What do you do when you discover a hole in the ground and you have a rabbit problem? Do you go down the rabbit hole, armed?
The hole in question, this time, is an ostensible hoax story from 1890s America: the airship mystery, as reported (?) in multiple newspapers over the course of one year. I first read about the airship stories in The Dreams Our Stuff Is Made Of, by Thomas M. Disch, who called them straight-out lies.
But he offered no evidence that they were lies. Disch just assumed they were.
And, based purely upon their obviously stefnal, pre-steam-punk character, Disch’s prejudice sure appears sound.
Trouble is, however, these news stories did not come out of nowhere, did not appear in the realm of American journalism as utterly new and anomalous. There were precedents, including a strange 1863 newspaper story involving President Abraham Lincoln and numerous witnesses in the press to an airshow, an aerial demonstration. During the Civil War.
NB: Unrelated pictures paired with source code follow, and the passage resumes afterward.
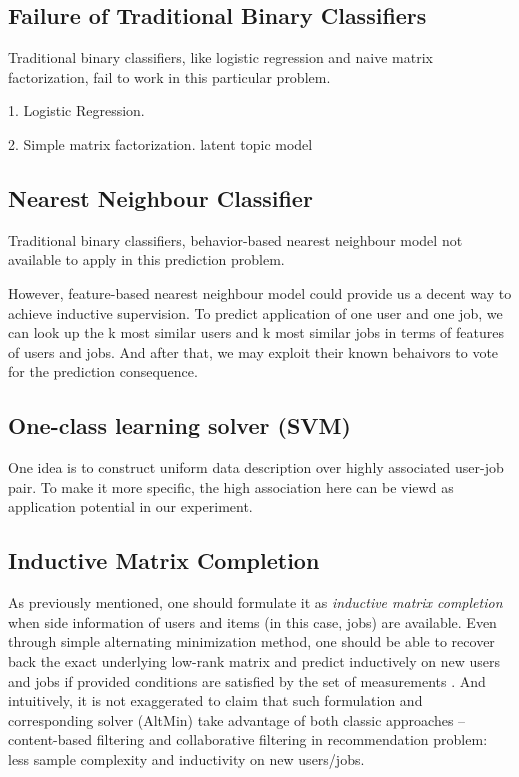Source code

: \documentclass{article} %
\begin{document}
\subsection{Failure of Traditional Binary Classifiers} %
Traditional binary classifiers, like logistic regression and naive matrix
factorization, fail to work in this particular problem. 

1. Logistic Regression.

2. Simple matrix factorization. latent topic model 

\subsection{Nearest Neighbour Classifier} %
Traditional binary classifiers, behavior-based nearest neighbour model
not available to apply in this prediction problem.

However, feature-based nearest neighbour model could provide us a decent way
to achieve inductive supervision. To predict application of one user and one
job, we can look up the k most similar users and k most similar jobs in terms
of features of users and jobs. And after that, we may exploit their known
behaivors to vote for the prediction consequence.

\subsection{One-class learning solver (SVM)} %
One idea is to construct uniform data description over highly associated
user-job pair. To make it more specific, the high association here can be
viewd as application potential in our experiment.

\subsection{Inductive Matrix Completion} %
As previously mentioned, one should formulate it as {\it inductive matrix
    completion} when side information of users and items (in this case, jobs)
are available. 
Even through simple alternating minimization method, one should be able to
recover back the exact underlying low-rank matrix and predict inductively on
new users and jobs if provided conditions are satisfied by the set of
measurements \cite{jain2013provable}. 
And intuitively, it is not exaggerated to claim that such formulation and
corresponding solver (AltMin) take advantage of both classic approaches -- content-based
filtering and collaborative filtering in recommendation problem: 
    less sample complexity and inductivity on new users/jobs. 
\end{document}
The story is told, in part, here:
I have not done my own investigation yet, nor have I even read the books on the subject by Michael Busby and Walter Bosley (the latter speaking in the video directly above). And I have not even given the Dellschau mss. a look. Not really.
So why not just dismiss the tall tales as such, reflexively relegating them to hoax status, as in the case of Edgar Allen Poe’s hypnosis story?
Well, that sort of bigotry seems less and less honorable or even likely to prove correct, what with the number of contemporary “scientific consensus” paradigms dissolving in front of us, in real time.
Besides, the ongoing UFO disclosure provides us with an impetus to go looking for other-than-extraterrestrial explanations.
And stories that our betters insist are mere hoaxes, like the 19th century giants’ skeletons reportage and this airship mystery, may provide clues as to the nature of reality that was previously and persistently denied.
So I try to keep an open mind.
Whether that means I must plunge into the depths, Pellucidar-wise, or merely stay above ground with an eye to subterranean access points, I am not yet sure.